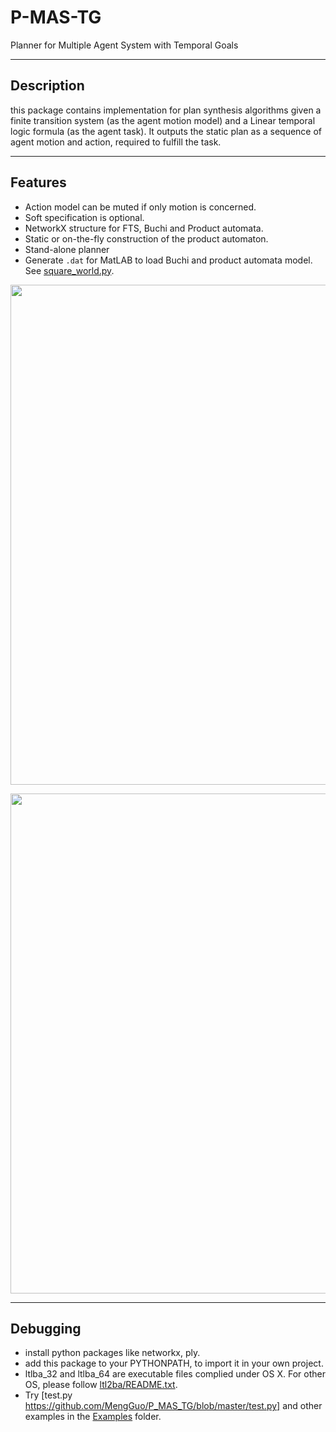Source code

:P-MAS-TG
========

Planner for Multiple Agent System with Temporal Goals 

-----
Description
-----
this package contains implementation for plan synthesis algorithms given a finite transition system (as the agent motion model) and a Linear temporal logic formula (as the agent task). It outputs the static plan as a sequence of agent motion and action, required to fulfill the task. 

-----
Features
-----
* Action model can be muted if only motion is concerned.
* Soft specification is optional.
* NetworkX structure for FTS, Buchi and Product automata.
* Static or on-the-fly construction of the product automaton.
* Stand-alone planner
* Generate `.dat` for MatLAB to load Buchi and product automata model. See [square_world.py](https://github.com/MengGuo/P_MAS_TG/blob/master/Intro/Examples/to_matlab/square_world.py).


<p align="center">  
  <img src="https://github.com/MengGuo/P_MAS_TG/blob/master/Intro/figures/collaborate.jpg" width="800"/>
</p>

<p align="center">  
  <img src="https://github.com/MengGuo/P_MAS_TG/blob/master/Intro/figures/nor.png" width="800"/>
</p>




----
Debugging
----
* install python packages like networkx, ply.
* add this package to your PYTHONPATH, to import it in your own project.
* ltlba_32 and ltlba_64 are executable files complied under OS X. For other OS, please follow [ltl2ba/README.txt](https://github.com/MengGuo/P_MAS_TG/blob/master/Install_ltl2ba/README.txt).
* Try [test.py https://github.com/MengGuo/P_MAS_TG/blob/master/test.py] and other examples in the [Examples](https://github.com/MengGuo/P_MAS_TG/tree/master/Intro/Examples) folder.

========================

From the material above, copy everything exactly but the pictures.

Source code

:P-MAS-TG
========

Planner for Multiple Agent System with Temporal Goals 

-----
Description
-----
this package contains implementation for plan synthesis algorithms given a finite transition system (as the agent motion model) and a Linear temporal logic formula (as the agent task). It outputs the static plan as a sequence of agent motion and action, required to fulfill the task. 

-----
Features
-----
* Action model can be muted if only motion is concerned.
* Soft specification is optional.
* NetworkX structure for FTS, Buchi and Product automata.
* Static or on-the-fly construction of the product automaton.
* Stand-alone planner
* Generate `.dat` for MatLAB to load Buchi and product automata model. See [square_world.py](https://github.com/MengGuo/P_MAS_TG/blob/master/Intro/Examples/to_matlab/square_world.py).


<p align="center">  
  <img src="https://github.com/MengGuo/P_MAS_TG/blob/master/Intro/figures/collaborate.jpg" width="800"/>
</p>

<p align="center">  
  <img src="https://github.com/MengGuo/P_MAS_TG/blob/master/Intro/figures/nor.png" width="800"/>
</p>




----
Debugging
----
* install python packages like networkx, ply.
* add this package to your PYTHONPATH, to import it in your own project.
* ltlba_32 and ltlba_64 are executable files complied under OS X. For other OS, please follow [ltl2ba/README.txt](https://github.com/MengGuo/P_MAS_TG/blob/master/Install_ltl2ba/README.txt).
* Try [test.py https://github.com/MengGuo/P_MAS_TG/blob/master/test.py] and other examples in the [Examples](https://github.com/MengGuo/P_MAS_TG/tree/master/Intro/Examples) folder.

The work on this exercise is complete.